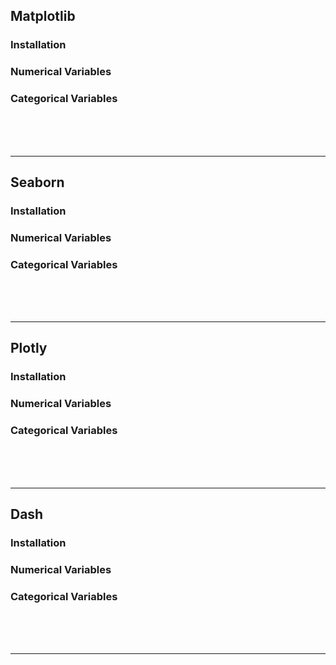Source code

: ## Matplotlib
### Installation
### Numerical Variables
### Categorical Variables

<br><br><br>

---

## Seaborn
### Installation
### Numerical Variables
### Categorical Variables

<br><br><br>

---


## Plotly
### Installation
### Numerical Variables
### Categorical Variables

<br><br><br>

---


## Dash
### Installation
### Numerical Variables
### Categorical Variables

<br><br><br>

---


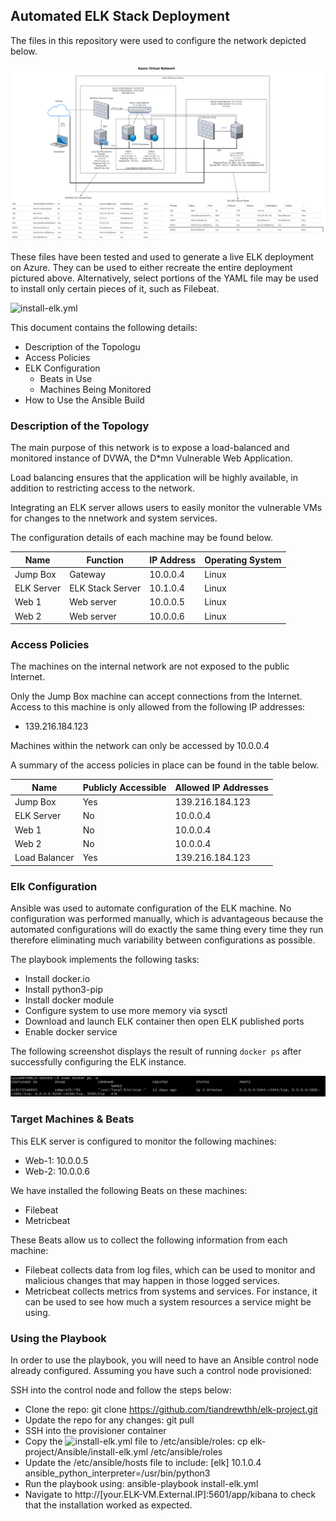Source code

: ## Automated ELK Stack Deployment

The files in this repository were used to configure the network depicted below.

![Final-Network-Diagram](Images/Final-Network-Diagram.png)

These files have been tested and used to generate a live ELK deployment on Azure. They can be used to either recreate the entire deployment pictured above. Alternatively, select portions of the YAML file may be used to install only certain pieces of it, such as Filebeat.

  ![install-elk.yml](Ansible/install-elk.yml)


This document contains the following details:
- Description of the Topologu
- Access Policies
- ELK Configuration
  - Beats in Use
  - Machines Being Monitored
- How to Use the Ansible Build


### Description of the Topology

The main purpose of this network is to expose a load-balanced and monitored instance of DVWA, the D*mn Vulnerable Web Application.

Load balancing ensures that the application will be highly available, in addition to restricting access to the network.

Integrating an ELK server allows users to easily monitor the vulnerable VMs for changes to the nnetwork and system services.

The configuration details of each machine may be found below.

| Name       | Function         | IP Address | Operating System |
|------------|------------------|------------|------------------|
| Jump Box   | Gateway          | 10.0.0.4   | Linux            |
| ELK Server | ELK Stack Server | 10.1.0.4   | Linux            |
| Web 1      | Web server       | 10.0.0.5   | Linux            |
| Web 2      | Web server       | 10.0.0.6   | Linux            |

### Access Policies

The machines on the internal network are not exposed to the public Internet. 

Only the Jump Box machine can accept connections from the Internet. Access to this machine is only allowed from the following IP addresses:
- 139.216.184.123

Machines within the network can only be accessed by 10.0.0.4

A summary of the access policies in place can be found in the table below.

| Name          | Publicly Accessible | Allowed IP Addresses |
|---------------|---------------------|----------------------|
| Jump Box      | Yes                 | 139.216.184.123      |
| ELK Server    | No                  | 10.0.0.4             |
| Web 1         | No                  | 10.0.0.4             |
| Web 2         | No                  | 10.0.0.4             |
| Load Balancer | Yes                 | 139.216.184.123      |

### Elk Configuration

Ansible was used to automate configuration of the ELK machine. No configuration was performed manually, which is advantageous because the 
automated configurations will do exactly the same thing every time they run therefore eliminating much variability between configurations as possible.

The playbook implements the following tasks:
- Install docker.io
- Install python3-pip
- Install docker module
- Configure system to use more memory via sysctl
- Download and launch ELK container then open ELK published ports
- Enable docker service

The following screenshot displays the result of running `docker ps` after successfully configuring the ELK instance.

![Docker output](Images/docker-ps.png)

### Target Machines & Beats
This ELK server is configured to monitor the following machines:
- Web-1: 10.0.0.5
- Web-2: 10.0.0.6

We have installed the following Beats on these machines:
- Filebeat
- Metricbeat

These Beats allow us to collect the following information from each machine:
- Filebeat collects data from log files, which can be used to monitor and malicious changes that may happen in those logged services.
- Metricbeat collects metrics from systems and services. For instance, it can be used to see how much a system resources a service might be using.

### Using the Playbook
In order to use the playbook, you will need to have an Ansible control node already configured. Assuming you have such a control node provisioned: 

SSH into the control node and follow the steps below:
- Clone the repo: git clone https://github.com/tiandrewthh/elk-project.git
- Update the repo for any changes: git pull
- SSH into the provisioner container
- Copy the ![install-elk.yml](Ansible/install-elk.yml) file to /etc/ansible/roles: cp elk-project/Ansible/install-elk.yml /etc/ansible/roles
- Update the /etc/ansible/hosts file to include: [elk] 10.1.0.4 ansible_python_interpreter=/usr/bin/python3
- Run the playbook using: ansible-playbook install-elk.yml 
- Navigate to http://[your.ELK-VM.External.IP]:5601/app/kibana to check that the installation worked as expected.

=====

Problem to solve – Write the records out once more, exactly as they appear, with no pictures.

Output of the task –
Source code

: ## Matplotlib
### Installation
### Numerical Variables
### Categorical Variables

<br><br><br>

---

## Seaborn
### Installation
### Numerical Variables
### Categorical Variables

<br><br><br>

---


## Plotly
### Installation
### Numerical Variables
### Categorical Variables

<br><br><br>

---


## Dash
### Installation
### Numerical Variables
### Categorical Variables

<br><br><br>

---


Source code

: ## Automated ELK Stack Deployment

The files in this repository were used to configure the network depicted below.

![Final-Network-Diagram](Images/Final-Network-Diagram.png)

These files have been tested and used to generate a live ELK deployment on Azure. They can be used to either recreate the entire deployment pictured above. Alternatively, select portions of the YAML file may be used to install only certain pieces of it, such as Filebeat.

  ![install-elk.yml](Ansible/install-elk.yml)


This document contains the following details:
- Description of the Topologu
- Access Policies
- ELK Configuration
  - Beats in Use
  - Machines Being Monitored
- How to Use the Ansible Build


### Description of the Topology

The main purpose of this network is to expose a load-balanced and monitored instance of DVWA, the D*mn Vulnerable Web Application.

Load balancing ensures that the application will be highly available, in addition to restricting access to the network.

Integrating an ELK server allows users to easily monitor the vulnerable VMs for changes to the nnetwork and system services.

The configuration details of each machine may be found below.

| Name       | Function         | IP Address | Operating System |
|------------|------------------|------------|------------------|
| Jump Box   | Gateway          | 10.0.0.4   | Linux            |
| ELK Server | ELK Stack Server | 10.1.0.4   | Linux            |
| Web 1      | Web server       | 10.0.0.5   | Linux            |
| Web 2      | Web server       | 10.0.0.6   | Linux            |

### Access Policies

The machines on the internal network are not exposed to the public Internet. 

Only the Jump Box machine can accept connections from the Internet. Access to this machine is only allowed from the following IP addresses:
- 139.216.184.123

Machines within the network can only be accessed by 10.0.0.4

A summary of the access policies in place can be found in the table below.

| Name          | Publicly Accessible | Allowed IP Addresses |
|---------------|---------------------|----------------------|
| Jump Box      | Yes                 | 139.216.184.123      |
| ELK Server    | No                  | 10.0.0.4             |
| Web 1         | No                  | 10.0.0.4             |
| Web 2         | No                  | 10.0.0.4             |
| Load Balancer | Yes                 | 139.216.184.123      |

### Elk Configuration

Ansible was used to automate configuration of the ELK machine. No configuration was performed manually, which is advantageous because the 
automated configurations will do exactly the same thing every time they run therefore eliminating much variability between configurations as possible.

The playbook implements the following tasks:
- Install docker.io
- Install python3-pip
- Install docker module
- Configure system to use more memory via sysctl
- Download and launch ELK container then open ELK published ports
- Enable docker service

The following screenshot displays the result of running `docker ps` after successfully configuring the ELK instance.

![Docker output](Images/docker-ps.png)

### Target Machines & Beats
This ELK server is configured to monitor the following machines:
- Web-1: 10.0.0.5
- Web-2: 10.0.0.6

We have installed the following Beats on these machines:
- Filebeat
- Metricbeat

These Beats allow us to collect the following information from each machine:
- Filebeat collects data from log files, which can be used to monitor and malicious changes that may happen in those logged services.
- Metricbeat collects metrics from systems and services. For instance, it can be used to see how much a system resources a service might be using.

### Using the Playbook
In order to use the playbook, you will need to have an Ansible control node already configured. Assuming you have such a control node provisioned: 

SSH into the control node and follow the steps below:
- Clone the repo: git clone https://github.com/tiandrewthh/elk-project.git
- Update the repo for any changes: git pull
- SSH into the provisioner container
- Copy the ![install-elk.yml](Ansible/install-elk.yml) file to /etc/ansible/roles: cp elk-project/Ansible/install-elk.yml /etc/ansible/roles
- Update the /etc/ansible/hosts file to include: [elk] 10.1.0.4 ansible_python_interpreter=/usr/bin/python3
- Run the playbook using: ansible-playbook install-elk.yml 
- Navigate to http://[your.ELK-VM.External.IP]:5601/app/kibana to check that the installation worked as expected.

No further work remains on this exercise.